Problem details:
Repeat, exactly as written, all of the entries, but not their pictures.

Task material:
Start of Block
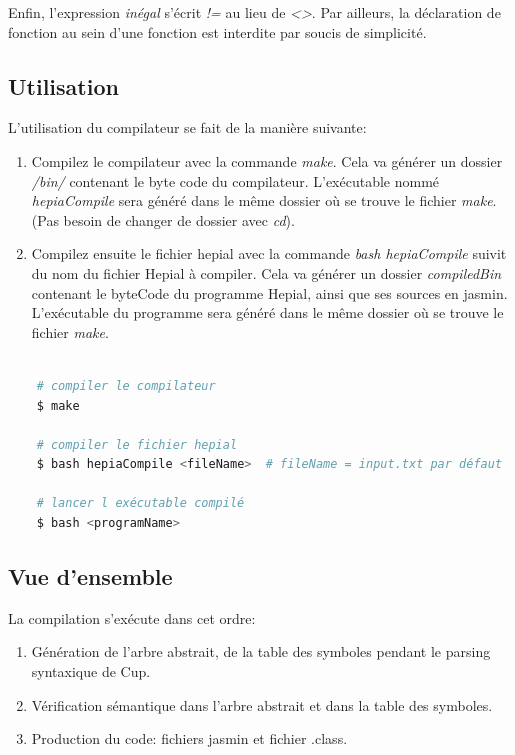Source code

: \documentclass[11pt,a4paper]{article}
\begin{document}
     \par Enfin, l'expression \textit{inégal} s'écrit \textit{!=} au lieu de \textit{<>}. Par ailleurs, la déclaration de fonction au sein d'une fonction est interdite par soucis de simplicité.
     
  \subsection{Utilisation}
  
  \par L'utilisation du compilateur se fait de la manière suivante: 

  \begin{enumerate}
  \item Compilez le compilateur avec la commande \textit{make}. Cela va générer un dossier \textit{/bin/} contenant le byte code du compilateur. L'exécutable nommé \textit{hepiaCompile} sera généré dans le même dossier où se trouve le fichier \textit{make}. (Pas besoin de changer de dossier avec \textit{cd}).  
  \item Compilez ensuite le fichier hepial avec la commande \textit{bash hepiaCompile} suivit du nom du fichier Hepial à compiler. Cela va générer un dossier \textit{compiledBin} contenant le byteCode du programme Hepial, ainsi que ses sources en jasmin. L’exécutable du programme sera généré dans le même dossier où se trouve le fichier \textit{make}.
  \end{enumerate}
  
  \begin{lstlisting}[language=bash,caption={Utilisation du compilateur}]
    
    # compiler le compilateur
    $ make 
    
    # compiler le fichier hepial
    $ bash hepiaCompile <fileName>  # fileName = input.txt par défaut
    
    # lancer l exécutable compilé
    $ bash <programName>
  \end{lstlisting}

\newpage  
  
  \subsection{Vue d'ensemble}
  
  \par La compilation s'exécute dans cet ordre:
  \begin{enumerate}
    \item Génération de l'arbre abstrait, de la table des symboles pendant le parsing syntaxique de Cup. 
    \item Vérification sémantique dans l'arbre abstrait et dans la table des symboles. 
    \item Production du code: fichiers jasmin et fichier .class. 
  \end{enumerate}
  
\end{document}
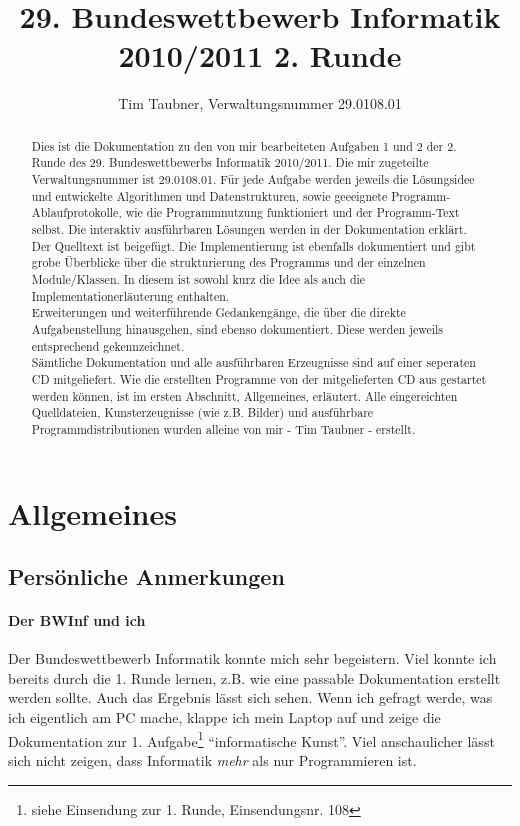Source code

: \documentclass[a4paper,11pt]{scrartcl}
\title{29. Bundeswettbewerb Informatik 2010/2011 2. Runde}
\author{Tim Taubner, Verwaltungsnummer 29.0108.01}
\begin{document}

\maketitle
\vfill
\begin{abstract}
 Dies ist die Dokumentation zu den von mir bearbeiteten Aufgaben 1 und 2 der 2. Runde des 29.
 Bundeswettbewerbs Informatik 2010/2011. Die mir zugeteilte Verwaltungsnummer ist 29.0108.01.
 Für jede Aufgabe werden jeweils die Lösungsidee und entwickelte Algorithmen und Datenstrukturen,
 sowie geeeignete Programm-Ab\-lauf\-pro\-to\-kol\-le, wie die Programmnutzung funktioniert und der Programm-Text selbst.
 Die interaktiv aus\-führ\-baren Lösungen werden in der Dokumentation erklärt. Der Quelltext ist beigefügt.
 Die Implementierung ist ebenfalls dokumentiert und gibt grobe Überblicke über die strukturierung des Programms und der einzelnen Module/Klassen.
 In diesem ist sowohl kurz die Idee als auch die Implementationerläuterung enthalten. \\
 Erweiterungen und weiterführende Gedankengänge, die über die direkte Aufgabenstellung hinausgehen, sind ebenso dokumentiert.
 Diese werden jeweils entsprechend gekennzeichnet.\\
 Sämtliche Dokumentation und alle ausführbaren Erzeugnisse sind auf einer seperaten CD mitgeliefert.
 Wie die erstellten Programme von der mitgelieferten CD aus gestartet werden können, ist im ersten Abschnitt, Allgemeines, erläutert.
 Alle eingereichten Quelldateien, Kunsterzeugnisse (wie z.B. Bilder) und ausführbare Programmdistributionen wurden alleine von mir - Tim Taubner - erstellt.
\end{abstract}
\vfill
\renewcommand{\stctitle}{Inhalt der Aufgabendokumentation}
\nostcrule
\setcounter{secttocdepth}{3}
\setcounter{tocdepth}{1}
\dosecttoc
\tableofcontents
\dosecttoc
%
\newpage


\section{Allgemeines}
\subsection{Persönliche Anmerkungen} %
\paragraph{Der BWInf und ich}
 Der Bundeswettbewerb Informatik konnte mich sehr begeistern.
 Viel konnte ich bereits durch die 1. Runde lernen, z.B. wie eine passable Dokumentation erstellt werden sollte.
 Auch das Ergebnis lässt sich sehen. Wenn ich gefragt werde, was ich eigentlich am PC mache,
 klappe ich mein Laptop auf und zeige die Dokumentation zur 1. Aufgabe\footnote{siehe Einsendung zur 1. Runde, Einsendungsnr. 108}  ``informatische Kunst''.
 Viel anschaulicher lässt sich nicht zeigen, dass Informatik \emph{mehr} als nur Programmieren ist.
\end{document}
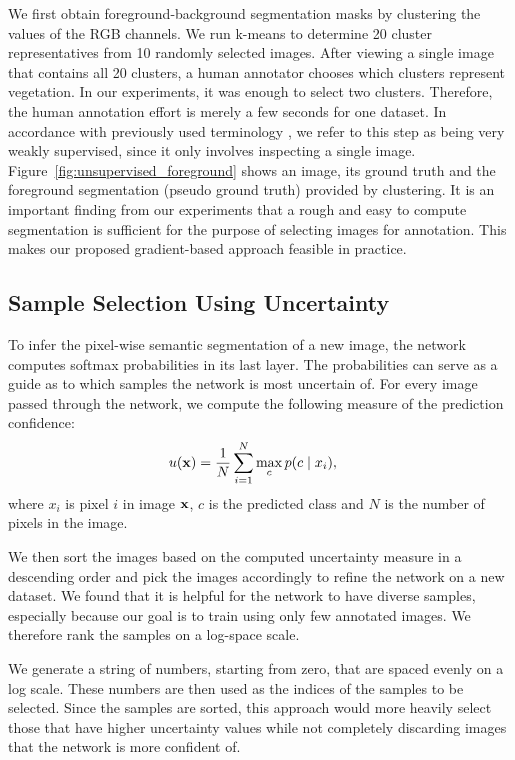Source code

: \documentclass[letterpaper, 10 pt, conference]{ieeeconf}  %
\begin{document}
We first obtain foreground-background segmentation masks by clustering the values of the RGB channels. We run k-means to determine 20 cluster representatives from 10 randomly selected images. After viewing a single image that contains all 20 clusters, a human annotator chooses which clusters represent vegetation. In our experiments, it was enough to select two clusters. Therefore, the human annotation effort is merely a few seconds for one dataset. In accordance with previously used terminology \cite{zhang2018self}, we refer to this step as being very weakly supervised, since it only involves inspecting a single image. Figure~\ref{fig:unsupervised_foreground} shows an image, its ground truth and the foreground segmentation (pseudo ground truth) provided by clustering. It is an important finding from our experiments that a rough and easy to compute segmentation is sufficient for the purpose of selecting images for annotation. This makes our proposed gradient-based approach feasible in practice.



\subsection{Sample Selection Using Uncertainty}
\label{ssec:unc}
To infer the pixel-wise semantic segmentation of a new image, the network computes softmax probabilities in its last layer. The probabilities can serve as a guide as to which samples the network is most uncertain of. For every image passed through the network, we compute the following measure of the prediction confidence:
\begin{align}
u(\bold{x}) &= \frac{1}{N} \sum_{i=1}^N \max_c p(c  \mid  x_i),
\end{align}  
\noindent
where $x_i$ is pixel $i$ in image $\bold{x}$, $c$ is the predicted class and $N$ is the number of pixels in the image.

We then sort the images based on the computed uncertainty measure in a descending order and pick the images accordingly to refine the network on a new dataset. We found that it is helpful for the network to have diverse samples, especially because our goal is to train using only few annotated images. We therefore rank the samples on a log-space scale.

We generate a string of numbers, starting from zero, that are spaced evenly on a log scale. These numbers are then used as the indices of the samples to be selected. Since the samples are sorted, this approach would more heavily select those that have higher uncertainty values while not completely discarding images that the network is more confident of.
\end{document}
End of Block
Result for this exercise:
Source code

: \documentclass[11pt,a4paper]{article}
\begin{document}
     \par Enfin, l'expression \textit{inégal} s'écrit \textit{!=} au lieu de \textit{<>}. Par ailleurs, la déclaration de fonction au sein d'une fonction est interdite par soucis de simplicité.
     
  \subsection{Utilisation}
  
  \par L'utilisation du compilateur se fait de la manière suivante: 

  \begin{enumerate}
  \item Compilez le compilateur avec la commande \textit{make}. Cela va générer un dossier \textit{/bin/} contenant le byte code du compilateur. L'exécutable nommé \textit{hepiaCompile} sera généré dans le même dossier où se trouve le fichier \textit{make}. (Pas besoin de changer de dossier avec \textit{cd}).  
  \item Compilez ensuite le fichier hepial avec la commande \textit{bash hepiaCompile} suivit du nom du fichier Hepial à compiler. Cela va générer un dossier \textit{compiledBin} contenant le byteCode du programme Hepial, ainsi que ses sources en jasmin. L’exécutable du programme sera généré dans le même dossier où se trouve le fichier \textit{make}.
  \end{enumerate}
  
  \begin{lstlisting}[language=bash,caption={Utilisation du compilateur}]
    
    # compiler le compilateur
    $ make 
    
    # compiler le fichier hepial
    $ bash hepiaCompile <fileName>  # fileName = input.txt par défaut
    
    # lancer l exécutable compilé
    $ bash <programName>
  \end{lstlisting}

\newpage  
  
  \subsection{Vue d'ensemble}
  
  \par La compilation s'exécute dans cet ordre:
  \begin{enumerate}
    \item Génération de l'arbre abstrait, de la table des symboles pendant le parsing syntaxique de Cup. 
    \item Vérification sémantique dans l'arbre abstrait et dans la table des symboles. 
    \item Production du code: fichiers jasmin et fichier .class. 
  \end{enumerate}
  
\end{document}
Source code

: \documentclass[a4paper,11pt]{scrartcl}
\title{29. Bundeswettbewerb Informatik 2010/2011 2. Runde}
\author{Tim Taubner, Verwaltungsnummer 29.0108.01}
\begin{document}

\maketitle
\vfill
\begin{abstract}
 Dies ist die Dokumentation zu den von mir bearbeiteten Aufgaben 1 und 2 der 2. Runde des 29.
 Bundeswettbewerbs Informatik 2010/2011. Die mir zugeteilte Verwaltungsnummer ist 29.0108.01.
 Für jede Aufgabe werden jeweils die Lösungsidee und entwickelte Algorithmen und Datenstrukturen,
 sowie geeeignete Programm-Ab\-lauf\-pro\-to\-kol\-le, wie die Programmnutzung funktioniert und der Programm-Text selbst.
 Die interaktiv aus\-führ\-baren Lösungen werden in der Dokumentation erklärt. Der Quelltext ist beigefügt.
 Die Implementierung ist ebenfalls dokumentiert und gibt grobe Überblicke über die strukturierung des Programms und der einzelnen Module/Klassen.
 In diesem ist sowohl kurz die Idee als auch die Implementationerläuterung enthalten. \\
 Erweiterungen und weiterführende Gedankengänge, die über die direkte Aufgabenstellung hinausgehen, sind ebenso dokumentiert.
 Diese werden jeweils entsprechend gekennzeichnet.\\
 Sämtliche Dokumentation und alle ausführbaren Erzeugnisse sind auf einer seperaten CD mitgeliefert.
 Wie die erstellten Programme von der mitgelieferten CD aus gestartet werden können, ist im ersten Abschnitt, Allgemeines, erläutert.
 Alle eingereichten Quelldateien, Kunsterzeugnisse (wie z.B. Bilder) und ausführbare Programmdistributionen wurden alleine von mir - Tim Taubner - erstellt.
\end{abstract}
\vfill
\renewcommand{\stctitle}{Inhalt der Aufgabendokumentation}
\nostcrule
\setcounter{secttocdepth}{3}
\setcounter{tocdepth}{1}
\dosecttoc
\tableofcontents
\dosecttoc
%
\newpage


\section{Allgemeines}
\subsection{Persönliche Anmerkungen} %
\paragraph{Der BWInf und ich}
 Der Bundeswettbewerb Informatik konnte mich sehr begeistern.
 Viel konnte ich bereits durch die 1. Runde lernen, z.B. wie eine passable Dokumentation erstellt werden sollte.
 Auch das Ergebnis lässt sich sehen. Wenn ich gefragt werde, was ich eigentlich am PC mache,
 klappe ich mein Laptop auf und zeige die Dokumentation zur 1. Aufgabe\footnote{siehe Einsendung zur 1. Runde, Einsendungsnr. 108}  ``informatische Kunst''.
 Viel anschaulicher lässt sich nicht zeigen, dass Informatik \emph{mehr} als nur Programmieren ist.
\end{document}
Source code

: \documentclass[letterpaper, 10 pt, conference]{ieeeconf}  %
\begin{document}
We first obtain foreground-background segmentation masks by clustering the values of the RGB channels. We run k-means to determine 20 cluster representatives from 10 randomly selected images. After viewing a single image that contains all 20 clusters, a human annotator chooses which clusters represent vegetation. In our experiments, it was enough to select two clusters. Therefore, the human annotation effort is merely a few seconds for one dataset. In accordance with previously used terminology \cite{zhang2018self}, we refer to this step as being very weakly supervised, since it only involves inspecting a single image. Figure~\ref{fig:unsupervised_foreground} shows an image, its ground truth and the foreground segmentation (pseudo ground truth) provided by clustering. It is an important finding from our experiments that a rough and easy to compute segmentation is sufficient for the purpose of selecting images for annotation. This makes our proposed gradient-based approach feasible in practice.



\subsection{Sample Selection Using Uncertainty}
\label{ssec:unc}
To infer the pixel-wise semantic segmentation of a new image, the network computes softmax probabilities in its last layer. The probabilities can serve as a guide as to which samples the network is most uncertain of. For every image passed through the network, we compute the following measure of the prediction confidence:
\begin{align}
u(\bold{x}) &= \frac{1}{N} \sum_{i=1}^N \max_c p(c  \mid  x_i),
\end{align}  
\noindent
where $x_i$ is pixel $i$ in image $\bold{x}$, $c$ is the predicted class and $N$ is the number of pixels in the image.

We then sort the images based on the computed uncertainty measure in a descending order and pick the images accordingly to refine the network on a new dataset. We found that it is helpful for the network to have diverse samples, especially because our goal is to train using only few annotated images. We therefore rank the samples on a log-space scale.

We generate a string of numbers, starting from zero, that are spaced evenly on a log scale. These numbers are then used as the indices of the samples to be selected. Since the samples are sorted, this approach would more heavily select those that have higher uncertainty values while not completely discarding images that the network is more confident of.
\end{document}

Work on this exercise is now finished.